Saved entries

========================================

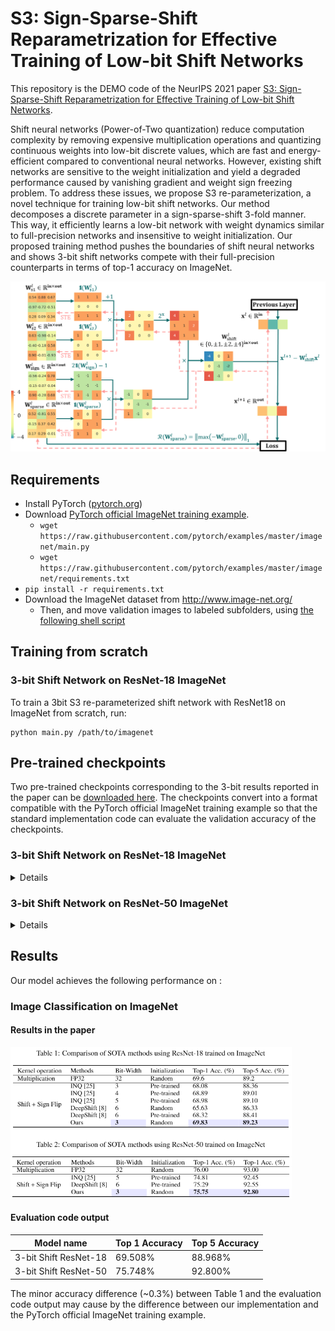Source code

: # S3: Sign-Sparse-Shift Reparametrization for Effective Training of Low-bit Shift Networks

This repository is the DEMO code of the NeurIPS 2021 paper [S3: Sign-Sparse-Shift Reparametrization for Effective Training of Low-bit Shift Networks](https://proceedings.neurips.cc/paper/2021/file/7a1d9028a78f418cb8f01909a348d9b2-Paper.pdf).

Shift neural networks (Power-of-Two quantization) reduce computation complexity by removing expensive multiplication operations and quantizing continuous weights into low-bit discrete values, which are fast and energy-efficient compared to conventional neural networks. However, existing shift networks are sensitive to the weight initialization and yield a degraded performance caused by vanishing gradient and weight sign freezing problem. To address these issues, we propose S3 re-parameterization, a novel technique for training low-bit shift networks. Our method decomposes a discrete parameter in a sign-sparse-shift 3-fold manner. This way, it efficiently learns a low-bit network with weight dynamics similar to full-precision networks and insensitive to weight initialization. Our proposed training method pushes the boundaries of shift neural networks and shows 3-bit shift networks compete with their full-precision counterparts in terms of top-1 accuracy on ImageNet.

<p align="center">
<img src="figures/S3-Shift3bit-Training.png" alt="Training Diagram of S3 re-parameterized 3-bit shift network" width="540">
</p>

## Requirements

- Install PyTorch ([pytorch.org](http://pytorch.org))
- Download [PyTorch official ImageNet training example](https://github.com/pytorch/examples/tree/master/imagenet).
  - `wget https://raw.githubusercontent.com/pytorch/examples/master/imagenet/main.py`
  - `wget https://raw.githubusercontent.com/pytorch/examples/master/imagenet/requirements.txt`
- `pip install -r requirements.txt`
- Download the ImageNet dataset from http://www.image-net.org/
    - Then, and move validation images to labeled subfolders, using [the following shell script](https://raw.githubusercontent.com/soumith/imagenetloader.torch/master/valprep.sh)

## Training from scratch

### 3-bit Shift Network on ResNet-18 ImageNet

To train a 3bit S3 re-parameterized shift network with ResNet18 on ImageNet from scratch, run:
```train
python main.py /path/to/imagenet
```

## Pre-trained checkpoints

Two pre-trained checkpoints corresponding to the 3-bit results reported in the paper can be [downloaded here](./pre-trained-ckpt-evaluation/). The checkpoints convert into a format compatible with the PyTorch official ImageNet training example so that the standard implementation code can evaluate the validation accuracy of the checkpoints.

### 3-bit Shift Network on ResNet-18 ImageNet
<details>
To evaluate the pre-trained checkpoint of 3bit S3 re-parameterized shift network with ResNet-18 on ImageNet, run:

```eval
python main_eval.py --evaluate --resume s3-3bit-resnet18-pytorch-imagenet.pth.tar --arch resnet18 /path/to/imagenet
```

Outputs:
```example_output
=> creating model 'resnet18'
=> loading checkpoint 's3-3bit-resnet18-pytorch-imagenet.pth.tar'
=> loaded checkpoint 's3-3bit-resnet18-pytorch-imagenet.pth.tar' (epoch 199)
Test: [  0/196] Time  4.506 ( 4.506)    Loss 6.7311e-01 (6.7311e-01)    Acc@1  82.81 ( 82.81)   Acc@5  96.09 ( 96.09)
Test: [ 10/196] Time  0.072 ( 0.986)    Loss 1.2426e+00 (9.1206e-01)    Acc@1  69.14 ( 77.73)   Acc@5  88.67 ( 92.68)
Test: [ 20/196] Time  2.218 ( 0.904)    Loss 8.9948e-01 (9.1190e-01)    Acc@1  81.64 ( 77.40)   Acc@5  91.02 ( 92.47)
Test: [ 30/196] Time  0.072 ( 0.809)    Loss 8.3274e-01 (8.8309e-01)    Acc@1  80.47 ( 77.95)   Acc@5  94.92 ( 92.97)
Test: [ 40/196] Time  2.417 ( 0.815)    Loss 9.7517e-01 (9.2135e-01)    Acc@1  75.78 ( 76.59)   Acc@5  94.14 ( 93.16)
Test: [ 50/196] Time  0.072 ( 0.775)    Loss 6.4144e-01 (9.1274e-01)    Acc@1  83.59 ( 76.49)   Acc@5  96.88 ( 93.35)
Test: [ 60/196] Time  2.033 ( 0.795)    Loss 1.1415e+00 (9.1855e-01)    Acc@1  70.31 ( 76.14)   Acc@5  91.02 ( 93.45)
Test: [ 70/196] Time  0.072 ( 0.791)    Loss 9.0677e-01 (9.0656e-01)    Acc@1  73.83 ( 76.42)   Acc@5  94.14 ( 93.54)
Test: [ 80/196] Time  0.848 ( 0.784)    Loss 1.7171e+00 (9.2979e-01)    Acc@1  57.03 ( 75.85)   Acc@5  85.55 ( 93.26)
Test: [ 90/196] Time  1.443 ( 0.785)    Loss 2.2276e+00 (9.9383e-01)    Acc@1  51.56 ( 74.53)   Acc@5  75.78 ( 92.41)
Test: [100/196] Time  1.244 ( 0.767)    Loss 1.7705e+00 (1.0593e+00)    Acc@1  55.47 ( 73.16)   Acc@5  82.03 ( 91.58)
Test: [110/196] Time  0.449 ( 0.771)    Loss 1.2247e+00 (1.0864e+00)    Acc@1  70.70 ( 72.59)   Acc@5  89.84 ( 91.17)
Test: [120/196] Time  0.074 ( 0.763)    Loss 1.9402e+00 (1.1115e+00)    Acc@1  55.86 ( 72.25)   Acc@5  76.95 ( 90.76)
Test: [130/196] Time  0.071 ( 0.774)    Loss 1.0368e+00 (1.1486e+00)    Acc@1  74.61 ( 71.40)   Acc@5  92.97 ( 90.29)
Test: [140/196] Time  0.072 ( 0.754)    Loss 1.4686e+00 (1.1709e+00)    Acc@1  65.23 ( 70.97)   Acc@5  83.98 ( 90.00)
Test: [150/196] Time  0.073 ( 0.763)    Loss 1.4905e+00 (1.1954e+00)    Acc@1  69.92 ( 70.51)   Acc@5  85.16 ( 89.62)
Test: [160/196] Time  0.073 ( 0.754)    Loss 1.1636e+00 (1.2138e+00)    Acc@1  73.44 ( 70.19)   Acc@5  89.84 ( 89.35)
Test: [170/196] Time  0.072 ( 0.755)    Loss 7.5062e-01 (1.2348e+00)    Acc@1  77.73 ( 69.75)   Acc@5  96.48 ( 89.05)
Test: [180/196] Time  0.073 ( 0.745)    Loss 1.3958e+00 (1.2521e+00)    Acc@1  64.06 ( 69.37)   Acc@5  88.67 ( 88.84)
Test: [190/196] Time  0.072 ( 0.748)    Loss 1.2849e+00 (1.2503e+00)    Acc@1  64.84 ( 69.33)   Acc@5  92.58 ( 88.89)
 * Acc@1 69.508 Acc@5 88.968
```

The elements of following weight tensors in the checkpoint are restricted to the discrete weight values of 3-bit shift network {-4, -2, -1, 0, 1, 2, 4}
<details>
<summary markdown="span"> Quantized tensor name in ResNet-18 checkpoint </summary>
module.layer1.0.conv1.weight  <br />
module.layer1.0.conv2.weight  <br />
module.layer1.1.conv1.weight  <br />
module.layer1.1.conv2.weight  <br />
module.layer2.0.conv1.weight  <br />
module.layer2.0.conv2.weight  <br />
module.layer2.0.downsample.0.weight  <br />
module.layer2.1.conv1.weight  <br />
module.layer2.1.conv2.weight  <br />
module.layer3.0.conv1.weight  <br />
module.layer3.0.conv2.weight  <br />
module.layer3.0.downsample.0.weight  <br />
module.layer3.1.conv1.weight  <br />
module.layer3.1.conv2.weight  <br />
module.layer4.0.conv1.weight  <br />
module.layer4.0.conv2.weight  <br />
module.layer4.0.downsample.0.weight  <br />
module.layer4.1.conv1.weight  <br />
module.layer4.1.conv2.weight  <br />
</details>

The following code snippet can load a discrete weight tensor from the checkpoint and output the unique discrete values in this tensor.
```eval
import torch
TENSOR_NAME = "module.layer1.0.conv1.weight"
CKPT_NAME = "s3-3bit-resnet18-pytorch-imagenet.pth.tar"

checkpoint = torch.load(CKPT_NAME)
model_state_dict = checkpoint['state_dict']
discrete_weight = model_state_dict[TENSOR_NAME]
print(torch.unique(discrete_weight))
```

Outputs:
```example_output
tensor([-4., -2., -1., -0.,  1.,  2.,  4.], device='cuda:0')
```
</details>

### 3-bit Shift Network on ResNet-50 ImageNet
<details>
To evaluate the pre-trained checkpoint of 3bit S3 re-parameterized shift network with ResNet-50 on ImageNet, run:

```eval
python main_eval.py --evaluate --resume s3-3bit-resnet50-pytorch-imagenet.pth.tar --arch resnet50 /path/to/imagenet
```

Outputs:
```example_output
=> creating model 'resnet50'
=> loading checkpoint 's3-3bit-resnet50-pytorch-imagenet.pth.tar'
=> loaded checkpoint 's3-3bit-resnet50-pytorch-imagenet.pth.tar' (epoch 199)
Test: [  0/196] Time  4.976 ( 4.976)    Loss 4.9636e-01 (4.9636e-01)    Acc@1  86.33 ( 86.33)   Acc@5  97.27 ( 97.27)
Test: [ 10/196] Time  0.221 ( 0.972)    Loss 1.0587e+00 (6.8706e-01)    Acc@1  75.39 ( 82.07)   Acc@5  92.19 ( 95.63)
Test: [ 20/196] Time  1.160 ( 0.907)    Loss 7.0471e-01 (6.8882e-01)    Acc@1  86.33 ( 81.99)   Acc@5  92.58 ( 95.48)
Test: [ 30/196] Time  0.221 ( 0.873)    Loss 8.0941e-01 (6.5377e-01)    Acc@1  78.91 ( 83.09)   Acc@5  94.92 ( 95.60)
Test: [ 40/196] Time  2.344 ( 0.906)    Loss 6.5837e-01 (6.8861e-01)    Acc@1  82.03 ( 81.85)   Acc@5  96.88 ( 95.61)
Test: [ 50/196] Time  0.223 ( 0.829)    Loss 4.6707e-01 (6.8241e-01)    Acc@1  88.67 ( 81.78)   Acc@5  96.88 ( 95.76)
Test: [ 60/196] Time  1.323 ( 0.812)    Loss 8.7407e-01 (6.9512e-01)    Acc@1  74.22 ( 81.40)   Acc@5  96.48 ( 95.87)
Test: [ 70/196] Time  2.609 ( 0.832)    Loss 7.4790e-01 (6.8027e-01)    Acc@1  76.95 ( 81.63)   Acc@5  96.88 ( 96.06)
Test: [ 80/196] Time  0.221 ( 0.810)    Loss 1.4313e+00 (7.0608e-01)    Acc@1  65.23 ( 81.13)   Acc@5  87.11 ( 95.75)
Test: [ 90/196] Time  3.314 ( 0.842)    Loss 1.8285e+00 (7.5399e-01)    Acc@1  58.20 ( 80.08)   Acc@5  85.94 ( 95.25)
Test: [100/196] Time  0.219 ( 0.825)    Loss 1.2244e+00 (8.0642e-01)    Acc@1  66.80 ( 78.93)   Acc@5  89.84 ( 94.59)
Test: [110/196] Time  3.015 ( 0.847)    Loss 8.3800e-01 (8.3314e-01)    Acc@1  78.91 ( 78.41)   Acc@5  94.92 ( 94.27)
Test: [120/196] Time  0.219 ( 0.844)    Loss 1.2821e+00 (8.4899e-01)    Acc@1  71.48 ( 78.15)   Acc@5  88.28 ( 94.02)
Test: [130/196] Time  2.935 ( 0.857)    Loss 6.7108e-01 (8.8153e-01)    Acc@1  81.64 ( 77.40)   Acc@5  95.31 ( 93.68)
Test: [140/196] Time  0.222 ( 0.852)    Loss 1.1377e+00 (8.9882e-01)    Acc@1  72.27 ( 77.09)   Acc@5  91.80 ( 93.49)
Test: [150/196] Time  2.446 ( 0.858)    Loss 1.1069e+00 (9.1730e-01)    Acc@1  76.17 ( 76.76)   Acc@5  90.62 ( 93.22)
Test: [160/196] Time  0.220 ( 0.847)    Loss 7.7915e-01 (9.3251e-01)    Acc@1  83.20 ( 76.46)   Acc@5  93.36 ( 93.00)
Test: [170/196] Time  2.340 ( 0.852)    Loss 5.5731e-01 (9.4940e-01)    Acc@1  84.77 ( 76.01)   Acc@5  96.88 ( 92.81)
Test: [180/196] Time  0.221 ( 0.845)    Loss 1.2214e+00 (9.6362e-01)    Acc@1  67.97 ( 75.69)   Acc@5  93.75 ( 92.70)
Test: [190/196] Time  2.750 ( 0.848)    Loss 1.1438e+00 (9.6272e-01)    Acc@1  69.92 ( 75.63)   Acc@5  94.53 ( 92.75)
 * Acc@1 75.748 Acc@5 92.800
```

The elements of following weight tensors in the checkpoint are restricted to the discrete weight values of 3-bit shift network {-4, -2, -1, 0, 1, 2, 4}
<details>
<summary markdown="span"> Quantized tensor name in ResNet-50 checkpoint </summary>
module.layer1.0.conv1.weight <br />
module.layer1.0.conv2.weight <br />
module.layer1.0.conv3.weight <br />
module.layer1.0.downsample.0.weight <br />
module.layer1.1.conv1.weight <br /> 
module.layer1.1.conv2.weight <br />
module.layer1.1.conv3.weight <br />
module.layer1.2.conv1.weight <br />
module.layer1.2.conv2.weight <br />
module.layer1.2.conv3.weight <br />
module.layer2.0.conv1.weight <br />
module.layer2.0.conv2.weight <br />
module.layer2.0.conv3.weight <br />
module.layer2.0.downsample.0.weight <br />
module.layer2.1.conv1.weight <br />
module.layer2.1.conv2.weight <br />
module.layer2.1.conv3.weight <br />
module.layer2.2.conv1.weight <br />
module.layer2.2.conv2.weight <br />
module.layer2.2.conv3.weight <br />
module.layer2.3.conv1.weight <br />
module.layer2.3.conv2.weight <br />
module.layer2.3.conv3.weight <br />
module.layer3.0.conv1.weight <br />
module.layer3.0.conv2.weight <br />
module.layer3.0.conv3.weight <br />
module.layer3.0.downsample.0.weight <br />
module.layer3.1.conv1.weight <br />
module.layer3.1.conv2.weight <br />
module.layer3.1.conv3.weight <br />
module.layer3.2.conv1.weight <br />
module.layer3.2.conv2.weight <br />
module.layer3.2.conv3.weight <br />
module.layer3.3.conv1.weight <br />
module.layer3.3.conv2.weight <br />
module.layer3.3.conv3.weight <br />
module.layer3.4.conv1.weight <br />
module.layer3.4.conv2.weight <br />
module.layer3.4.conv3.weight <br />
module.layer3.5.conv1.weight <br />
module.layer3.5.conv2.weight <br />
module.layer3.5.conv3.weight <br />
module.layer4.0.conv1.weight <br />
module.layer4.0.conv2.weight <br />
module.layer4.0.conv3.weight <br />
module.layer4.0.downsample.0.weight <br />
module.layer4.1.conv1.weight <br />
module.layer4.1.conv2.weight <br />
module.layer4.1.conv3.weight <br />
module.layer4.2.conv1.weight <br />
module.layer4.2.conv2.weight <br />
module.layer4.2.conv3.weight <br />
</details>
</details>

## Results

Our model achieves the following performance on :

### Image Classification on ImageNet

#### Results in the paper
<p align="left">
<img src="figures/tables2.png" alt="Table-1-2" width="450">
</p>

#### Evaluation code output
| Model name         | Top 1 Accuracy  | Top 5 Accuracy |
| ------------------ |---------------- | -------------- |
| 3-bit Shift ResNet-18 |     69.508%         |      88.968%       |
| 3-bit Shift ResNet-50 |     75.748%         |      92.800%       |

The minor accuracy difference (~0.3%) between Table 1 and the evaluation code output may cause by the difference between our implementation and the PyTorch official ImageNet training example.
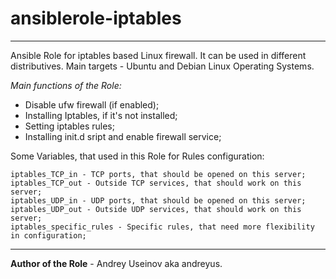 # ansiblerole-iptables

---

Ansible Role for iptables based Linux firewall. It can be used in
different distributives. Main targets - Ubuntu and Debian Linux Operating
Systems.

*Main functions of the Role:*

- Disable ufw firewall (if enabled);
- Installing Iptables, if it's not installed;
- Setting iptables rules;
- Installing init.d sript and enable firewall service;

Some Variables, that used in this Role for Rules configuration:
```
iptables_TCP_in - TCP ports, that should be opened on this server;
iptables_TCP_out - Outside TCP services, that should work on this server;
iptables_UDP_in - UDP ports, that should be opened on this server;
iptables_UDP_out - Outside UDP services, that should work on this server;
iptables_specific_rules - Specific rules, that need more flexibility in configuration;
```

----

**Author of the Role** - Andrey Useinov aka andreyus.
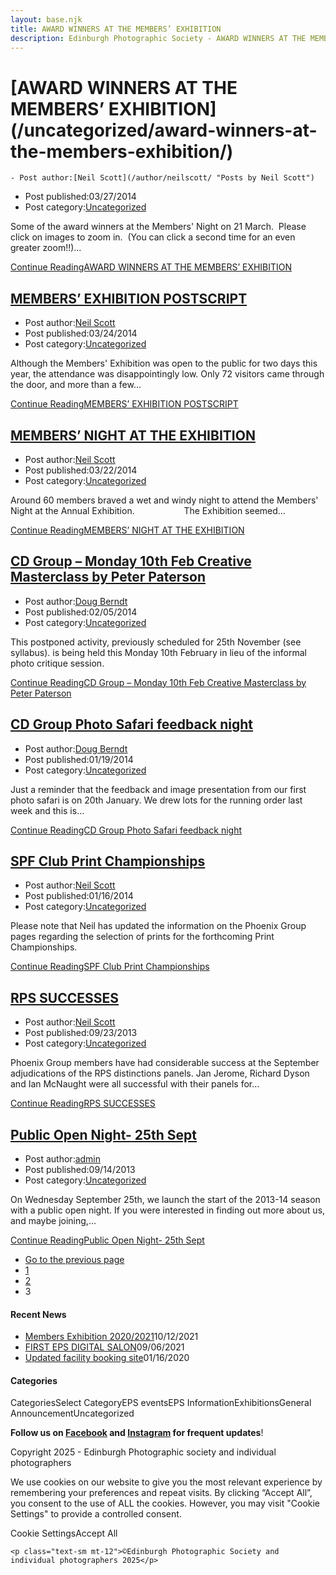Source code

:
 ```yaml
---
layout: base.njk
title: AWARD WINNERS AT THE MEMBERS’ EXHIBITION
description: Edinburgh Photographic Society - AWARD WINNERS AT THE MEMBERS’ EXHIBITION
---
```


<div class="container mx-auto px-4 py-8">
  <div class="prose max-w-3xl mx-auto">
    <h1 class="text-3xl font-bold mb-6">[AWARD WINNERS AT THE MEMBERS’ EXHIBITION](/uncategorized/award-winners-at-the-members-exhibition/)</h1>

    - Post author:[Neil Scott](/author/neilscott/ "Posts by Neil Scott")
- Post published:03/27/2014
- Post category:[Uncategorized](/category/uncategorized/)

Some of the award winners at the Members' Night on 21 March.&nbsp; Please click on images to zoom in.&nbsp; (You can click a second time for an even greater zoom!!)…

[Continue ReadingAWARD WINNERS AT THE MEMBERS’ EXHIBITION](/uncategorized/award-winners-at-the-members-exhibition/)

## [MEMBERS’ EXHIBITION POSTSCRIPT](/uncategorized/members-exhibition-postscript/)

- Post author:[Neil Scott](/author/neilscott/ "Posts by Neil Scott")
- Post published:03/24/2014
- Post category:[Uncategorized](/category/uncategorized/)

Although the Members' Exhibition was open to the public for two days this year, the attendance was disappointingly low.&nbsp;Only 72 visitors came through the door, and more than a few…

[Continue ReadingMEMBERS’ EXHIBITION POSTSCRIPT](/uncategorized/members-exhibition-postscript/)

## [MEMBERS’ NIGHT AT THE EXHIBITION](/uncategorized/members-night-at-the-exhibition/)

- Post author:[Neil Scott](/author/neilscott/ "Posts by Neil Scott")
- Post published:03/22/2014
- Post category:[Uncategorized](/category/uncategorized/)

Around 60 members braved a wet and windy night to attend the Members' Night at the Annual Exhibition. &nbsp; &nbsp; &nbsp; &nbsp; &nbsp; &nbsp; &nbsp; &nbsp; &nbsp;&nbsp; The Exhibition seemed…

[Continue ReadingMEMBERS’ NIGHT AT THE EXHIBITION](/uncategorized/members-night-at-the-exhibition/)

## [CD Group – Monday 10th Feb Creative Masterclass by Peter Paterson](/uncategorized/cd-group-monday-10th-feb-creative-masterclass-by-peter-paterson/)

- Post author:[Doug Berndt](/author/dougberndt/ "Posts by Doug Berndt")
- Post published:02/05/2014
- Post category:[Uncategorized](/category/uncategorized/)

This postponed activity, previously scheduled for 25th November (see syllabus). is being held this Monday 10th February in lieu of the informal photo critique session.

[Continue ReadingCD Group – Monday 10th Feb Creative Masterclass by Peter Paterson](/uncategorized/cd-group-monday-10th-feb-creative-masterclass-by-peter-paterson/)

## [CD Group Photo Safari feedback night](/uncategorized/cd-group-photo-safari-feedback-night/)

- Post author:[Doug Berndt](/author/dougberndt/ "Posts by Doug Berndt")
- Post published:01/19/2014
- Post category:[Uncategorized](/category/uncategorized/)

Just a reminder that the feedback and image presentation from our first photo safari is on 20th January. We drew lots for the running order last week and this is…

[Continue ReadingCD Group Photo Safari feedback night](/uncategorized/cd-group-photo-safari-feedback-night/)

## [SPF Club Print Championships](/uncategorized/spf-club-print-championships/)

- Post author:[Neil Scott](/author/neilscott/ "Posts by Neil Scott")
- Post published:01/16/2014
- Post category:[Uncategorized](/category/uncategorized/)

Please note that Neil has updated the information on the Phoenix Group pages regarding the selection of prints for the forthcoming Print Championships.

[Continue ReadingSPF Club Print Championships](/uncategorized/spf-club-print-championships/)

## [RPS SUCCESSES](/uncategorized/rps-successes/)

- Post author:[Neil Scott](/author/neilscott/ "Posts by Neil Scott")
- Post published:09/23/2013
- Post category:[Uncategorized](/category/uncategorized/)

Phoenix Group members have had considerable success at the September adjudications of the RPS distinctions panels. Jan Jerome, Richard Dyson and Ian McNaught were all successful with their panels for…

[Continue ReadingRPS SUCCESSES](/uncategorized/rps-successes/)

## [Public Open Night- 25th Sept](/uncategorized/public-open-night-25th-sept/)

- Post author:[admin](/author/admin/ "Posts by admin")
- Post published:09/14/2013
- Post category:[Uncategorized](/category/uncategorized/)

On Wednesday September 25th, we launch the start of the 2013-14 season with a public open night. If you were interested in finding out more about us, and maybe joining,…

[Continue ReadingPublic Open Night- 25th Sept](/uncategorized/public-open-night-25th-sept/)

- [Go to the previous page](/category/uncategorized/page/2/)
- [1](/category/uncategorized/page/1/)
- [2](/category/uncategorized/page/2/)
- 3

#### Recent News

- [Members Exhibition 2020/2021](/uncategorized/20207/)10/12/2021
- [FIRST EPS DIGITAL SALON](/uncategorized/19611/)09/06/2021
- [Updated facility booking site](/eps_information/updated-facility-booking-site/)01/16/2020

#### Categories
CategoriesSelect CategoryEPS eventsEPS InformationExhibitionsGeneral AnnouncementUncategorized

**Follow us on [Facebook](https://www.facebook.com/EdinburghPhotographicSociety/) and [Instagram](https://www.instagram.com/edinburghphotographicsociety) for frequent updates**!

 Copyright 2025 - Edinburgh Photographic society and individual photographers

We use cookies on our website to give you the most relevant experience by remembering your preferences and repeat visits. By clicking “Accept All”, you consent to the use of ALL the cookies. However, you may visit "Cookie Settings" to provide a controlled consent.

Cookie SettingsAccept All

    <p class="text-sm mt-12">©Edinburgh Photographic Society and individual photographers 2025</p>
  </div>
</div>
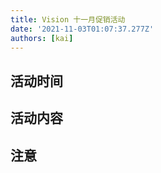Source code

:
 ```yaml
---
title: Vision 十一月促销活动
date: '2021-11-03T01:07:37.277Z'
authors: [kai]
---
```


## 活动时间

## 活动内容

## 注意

========================================

**Activity**
Filter the entries and keep only the lines holding "Phoenix".

**Answer box**
Please note that Neil has updated the information on the Phoenix Group pages regarding the selection of prints for the forthcoming Print Championships.
Phoenix Group members have had considerable success at the September adjudications of the RPS distinctions panels. Jan Jerome, Richard Dyson and Ian McNaught were all successful with their panels for…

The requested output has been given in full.